There are numerous and
manifest resemblances, both in the thought and the form, between this
Epistle and the Gospel of John. There are also striking differences. The
theme of the Gospel, clearly and concisely stated in the first verse is
the supreme divinity (doxa)
of the Logos, who "was with God," hence distinct in personality, and
who "was God," being identical with Him in nature. The burden of the
Epistle is the real and perfect humanity (sarx)
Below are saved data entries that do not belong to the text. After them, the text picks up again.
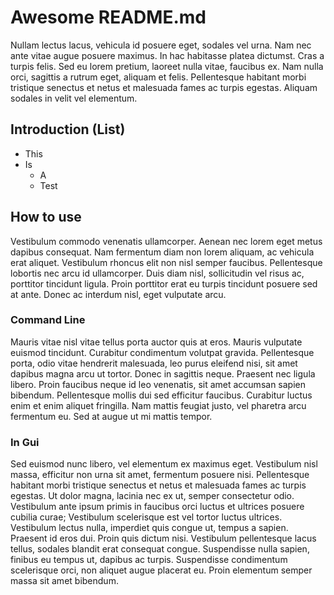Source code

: # Awesome README.md

Nullam lectus lacus, vehicula id posuere eget, sodales vel urna. Nam nec ante vitae augue posuere maximus. In hac habitasse platea dictumst. Cras a turpis felis. Sed eu lorem pretium, laoreet nulla vitae, faucibus ex. Nam nulla orci, sagittis a rutrum eget, aliquam et felis. Pellentesque habitant morbi tristique senectus et netus et malesuada fames ac turpis egestas. Aliquam sodales in velit vel elementum.

## Introduction (List)

* This
* Is
  * A
  * Test

## How to use

Vestibulum commodo venenatis ullamcorper. Aenean nec lorem eget metus dapibus consequat. Nam fermentum diam non lorem aliquam, ac vehicula erat aliquet. Vestibulum rhoncus elit non nisl semper faucibus. Pellentesque lobortis nec arcu id ullamcorper. Duis diam nisl, sollicitudin vel risus ac, porttitor tincidunt ligula. Proin porttitor erat eu turpis tincidunt posuere sed at ante. Donec ac interdum nisl, eget vulputate arcu.

### Command Line

Mauris vitae nisl vitae tellus porta auctor quis at eros. Mauris vulputate euismod tincidunt. Curabitur condimentum volutpat gravida. Pellentesque porta, odio vitae hendrerit malesuada, leo purus eleifend nisi, sit amet dapibus magna arcu ut tortor. Donec in sagittis neque. Praesent nec ligula libero. Proin faucibus neque id leo venenatis, sit amet accumsan sapien bibendum. Pellentesque mollis dui sed efficitur faucibus. Curabitur luctus enim et enim aliquet fringilla. Nam mattis feugiat justo, vel pharetra arcu fermentum eu. Sed at augue ut mi mattis tempor.

### In Gui

Sed euismod nunc libero, vel elementum ex maximus eget. Vestibulum nisl massa, efficitur non urna sit amet, fermentum posuere nisi. Pellentesque habitant morbi tristique senectus et netus et malesuada fames ac turpis egestas. Ut dolor magna, lacinia nec ex ut, semper consectetur odio. Vestibulum ante ipsum primis in faucibus orci luctus et ultrices posuere cubilia curae; Vestibulum scelerisque est vel tortor luctus ultrices. Vestibulum lectus nulla, imperdiet quis congue ut, tempus a sapien. Praesent id eros dui. Proin quis dictum nisi. Vestibulum pellentesque lacus tellus, sodales blandit erat consequat congue. Suspendisse nulla sapien, finibus eu tempus ut, dapibus ac turpis. Suspendisse condimentum scelerisque orci, non aliquet augue placerat eu. Proin elementum semper massa sit amet bibendum.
of Jesus Christ announced in its opening sentence, which appeals to
three of the five senses, in proof that he was not a phantom, but a man
composed of flesh, blood and bones, — a veritable man, the God-man. It
has been well said that the proposition demonstrated in the evangel is
"Jesus is the Christ," and that proved in the Letter is "the Christ is
Jesus." In the latter case the apostle presents his argument from the
divine to the human, from the spiritual and ideal to the historical, the
natural position of an evangelist and historian; in the former the
writer argues from the human to the divine, from the historical to the
ideal and spiritual, which is the natural position of the preacher.